1991 gründete er die Band „The Mountain Goats“. Wie diese Band ein Vierteljahrhundert an mir vorbeigehen konnte, erschließt sich mir absolut nicht…

„Wolf in White Van“ ist, nach einem Beitrag zur „33 1/3“-Serie, in der mehr oder weniger prominente Autoren einen hunderseitigen Text zu einem Rockalbum ihrer Wahl schreiben dürfen – Darnielle entschied sich für „Master of reality“ von „Black Sabbath“ -, sein zweiter erschienener Text und sein erster Roman.

Das Buch: Sean Phillips hatte es nicht leicht im Leben. Bereits in der Schule war der Junge ein Außenseiter, fühlte sich von seinen Eltern unverstanden und flüchtete sich in die Welten blutiger Filme und Fantasy-Literatur, vorzugsweise „Conan, der Barbar“, der eine Art Idol für den jungen Sean darstellte.

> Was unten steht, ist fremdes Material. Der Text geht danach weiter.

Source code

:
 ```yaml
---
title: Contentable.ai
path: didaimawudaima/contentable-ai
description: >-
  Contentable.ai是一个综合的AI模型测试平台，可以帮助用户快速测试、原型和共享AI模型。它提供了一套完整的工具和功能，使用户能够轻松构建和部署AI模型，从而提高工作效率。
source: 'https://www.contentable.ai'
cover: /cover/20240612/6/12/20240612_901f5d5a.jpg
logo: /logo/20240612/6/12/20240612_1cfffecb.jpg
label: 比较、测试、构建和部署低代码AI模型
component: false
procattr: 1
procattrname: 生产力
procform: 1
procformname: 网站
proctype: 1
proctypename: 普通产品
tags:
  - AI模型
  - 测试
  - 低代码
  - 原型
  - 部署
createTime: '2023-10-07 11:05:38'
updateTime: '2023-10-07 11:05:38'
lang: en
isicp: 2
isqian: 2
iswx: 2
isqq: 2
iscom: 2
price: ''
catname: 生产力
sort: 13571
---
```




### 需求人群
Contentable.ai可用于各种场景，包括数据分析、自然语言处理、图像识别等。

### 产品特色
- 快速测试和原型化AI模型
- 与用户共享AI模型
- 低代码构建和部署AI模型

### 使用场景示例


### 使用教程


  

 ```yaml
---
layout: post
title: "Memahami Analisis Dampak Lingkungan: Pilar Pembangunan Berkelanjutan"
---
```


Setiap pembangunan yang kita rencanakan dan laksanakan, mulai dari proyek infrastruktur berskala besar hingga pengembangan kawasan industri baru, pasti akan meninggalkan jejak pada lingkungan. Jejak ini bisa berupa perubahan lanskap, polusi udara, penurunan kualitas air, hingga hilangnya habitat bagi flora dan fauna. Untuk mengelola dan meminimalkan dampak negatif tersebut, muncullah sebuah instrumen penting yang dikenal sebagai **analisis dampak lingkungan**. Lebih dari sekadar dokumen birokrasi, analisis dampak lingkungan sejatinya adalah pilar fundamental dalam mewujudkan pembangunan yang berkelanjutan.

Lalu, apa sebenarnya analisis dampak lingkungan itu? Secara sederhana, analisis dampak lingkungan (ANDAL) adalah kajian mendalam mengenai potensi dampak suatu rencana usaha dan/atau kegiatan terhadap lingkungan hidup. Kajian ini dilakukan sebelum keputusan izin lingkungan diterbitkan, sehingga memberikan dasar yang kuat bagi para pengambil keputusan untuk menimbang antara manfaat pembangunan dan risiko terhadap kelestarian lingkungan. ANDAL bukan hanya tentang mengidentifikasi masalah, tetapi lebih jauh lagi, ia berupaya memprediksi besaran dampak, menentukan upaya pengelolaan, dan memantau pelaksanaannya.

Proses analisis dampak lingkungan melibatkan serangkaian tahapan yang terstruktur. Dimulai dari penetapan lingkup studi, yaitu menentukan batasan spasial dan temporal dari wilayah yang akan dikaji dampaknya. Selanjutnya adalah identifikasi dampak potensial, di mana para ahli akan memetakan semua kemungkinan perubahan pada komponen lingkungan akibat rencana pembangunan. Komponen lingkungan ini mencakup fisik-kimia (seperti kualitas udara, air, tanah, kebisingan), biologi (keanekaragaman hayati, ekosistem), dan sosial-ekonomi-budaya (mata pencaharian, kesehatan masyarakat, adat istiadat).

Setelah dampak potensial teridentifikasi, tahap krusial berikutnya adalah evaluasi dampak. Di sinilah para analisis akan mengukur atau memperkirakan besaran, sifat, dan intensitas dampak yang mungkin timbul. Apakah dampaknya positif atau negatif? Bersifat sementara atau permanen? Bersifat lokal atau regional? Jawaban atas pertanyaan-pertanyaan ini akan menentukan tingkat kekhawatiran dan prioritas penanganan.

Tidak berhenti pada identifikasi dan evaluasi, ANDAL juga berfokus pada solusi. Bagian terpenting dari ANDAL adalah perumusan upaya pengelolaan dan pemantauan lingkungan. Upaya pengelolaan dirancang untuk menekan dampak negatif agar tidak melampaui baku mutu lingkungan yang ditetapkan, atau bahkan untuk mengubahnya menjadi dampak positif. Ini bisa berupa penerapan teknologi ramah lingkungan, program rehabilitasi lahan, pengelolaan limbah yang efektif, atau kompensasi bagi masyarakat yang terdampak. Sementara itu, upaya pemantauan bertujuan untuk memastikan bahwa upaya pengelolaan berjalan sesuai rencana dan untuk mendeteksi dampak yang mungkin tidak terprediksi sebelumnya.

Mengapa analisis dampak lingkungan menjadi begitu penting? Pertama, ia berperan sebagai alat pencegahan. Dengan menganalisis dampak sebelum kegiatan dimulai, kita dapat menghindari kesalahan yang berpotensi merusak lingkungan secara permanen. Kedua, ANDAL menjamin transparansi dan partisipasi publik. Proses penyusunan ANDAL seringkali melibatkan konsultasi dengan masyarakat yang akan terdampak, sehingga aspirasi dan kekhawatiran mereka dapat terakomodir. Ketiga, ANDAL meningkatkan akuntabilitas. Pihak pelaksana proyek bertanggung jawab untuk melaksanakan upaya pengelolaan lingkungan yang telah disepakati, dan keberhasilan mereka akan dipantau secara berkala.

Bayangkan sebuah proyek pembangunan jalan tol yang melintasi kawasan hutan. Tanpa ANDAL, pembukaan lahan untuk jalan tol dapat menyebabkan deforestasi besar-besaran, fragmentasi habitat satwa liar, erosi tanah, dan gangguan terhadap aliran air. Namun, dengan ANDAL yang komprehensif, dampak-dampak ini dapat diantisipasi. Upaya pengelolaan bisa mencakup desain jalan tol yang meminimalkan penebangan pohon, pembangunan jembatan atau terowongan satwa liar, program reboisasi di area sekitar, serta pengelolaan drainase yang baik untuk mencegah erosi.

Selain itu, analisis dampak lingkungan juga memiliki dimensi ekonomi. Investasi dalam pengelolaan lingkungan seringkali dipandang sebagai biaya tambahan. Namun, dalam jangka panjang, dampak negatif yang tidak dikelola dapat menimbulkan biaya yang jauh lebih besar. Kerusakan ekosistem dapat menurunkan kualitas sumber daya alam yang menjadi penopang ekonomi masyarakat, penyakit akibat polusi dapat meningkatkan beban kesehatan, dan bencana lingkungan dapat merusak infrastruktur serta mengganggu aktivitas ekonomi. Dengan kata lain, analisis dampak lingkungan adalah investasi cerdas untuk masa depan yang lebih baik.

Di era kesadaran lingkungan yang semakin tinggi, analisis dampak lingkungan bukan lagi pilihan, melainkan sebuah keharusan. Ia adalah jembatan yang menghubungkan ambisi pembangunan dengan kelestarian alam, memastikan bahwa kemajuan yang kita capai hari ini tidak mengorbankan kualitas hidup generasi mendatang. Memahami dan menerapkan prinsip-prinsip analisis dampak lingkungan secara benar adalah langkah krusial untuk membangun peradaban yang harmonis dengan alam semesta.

Im Alter von 16 Jahren wird sein Gesicht durch einen Unfall schwer entstellt. Während eines langen Krankenhausaufenthaltes muss Sean Operationen und starke Schmerzen über sich ergehen lassen. Dabei flüchtet sich der Junge immer öfter in eine von ihm selbst erdachte Fantasy-Welt.

Jahre später, nach seinem Schulabschluss, wird diese Fantasy-Welt der Grundstein für seinen Lebensunterhalt sein: Er entwickelt Anfang der 90er das Rollenspiel „Trace Italian“, bei dem die Spieler in einem postapokalyptischem Amerika die Flucht vor verstrahlten Zombies antreten und sich in die sagenumwobene Festung „Trace Italian“ retten müssen. Die Teilnahme am Spiel erfolgt per Post, die Teilnehmer schließen ein Abo für 5 $ monatlich ab und schicken ihre Spielzüge per Brief zu Sean, der daraufhin einen Brief mit den Auswirkungen und neuen Entscheidungsmöglichkeiten für die Spielfigur an die Spieler schickt usw.

Der junge Mann kann recht gut davon leben, gründet eine Firma und erfindet weitere Rollenspiele. Dann jedoch wird Sean mit dem Tod einer jungen Frau konfrontiert, die zusammen mit ihrem Freund Spielerin bei „Trace Italian“ war. Die beiden jungen Leute haben beschlossen, ihre Spielzüge in der realen Welt auszuführen, was zum Erfrierungstod des Mädchens führt. Plötzlich findet sich Sean vor Gericht wieder.

Fazit: Ja, eigentlich hatte ich an dieser Stelle die Rezension des Buches „Spektrum“ von Sergej Lukianenko angekündigt. Das hole ich demnächst nach. Gestern war nämlich der „Embrace-your-geekness-day“, der – frei übersetzt – „Sei-stolz-ein-Geek-zu-sein-Tag“. Kein Witz!“ Und da passt dieses Buch viel besser!

Tja, Bücher und ihre Klappentexte… Zugegeben, bei „Wolf in White Van“ hätte ich auch allein aufgrund des Titels zugegriffen, ohne auch nur irgendetwas vom Klappentext zu lesen. ;-) Aber irgendwann tut man das ja doch, und dann sollte das, was da steht auch stimmen bzw. wenigstens keine falschen Erwartungen beim Leser wecken. In diesem Fall tut der Text das aber schon, denn er impliziert, dass es in der Handlung primär um den Todesfall der jungen Rollenspielerin geht. „Und Sean muss sich die Frage stellen, welche Verantwortung er dafür trägt“, heißt es da. Falsch ist das nicht, ganz richtig aber auch nicht. Tatsächlich ist dieser Teil der Handlung nämlich eher Beiwerk, ganz im Zentrum des Buches steht die Frage, welcher Art der Unfall ist, den Sean in jungen Jahren erlitten hat und wie es dazu kam.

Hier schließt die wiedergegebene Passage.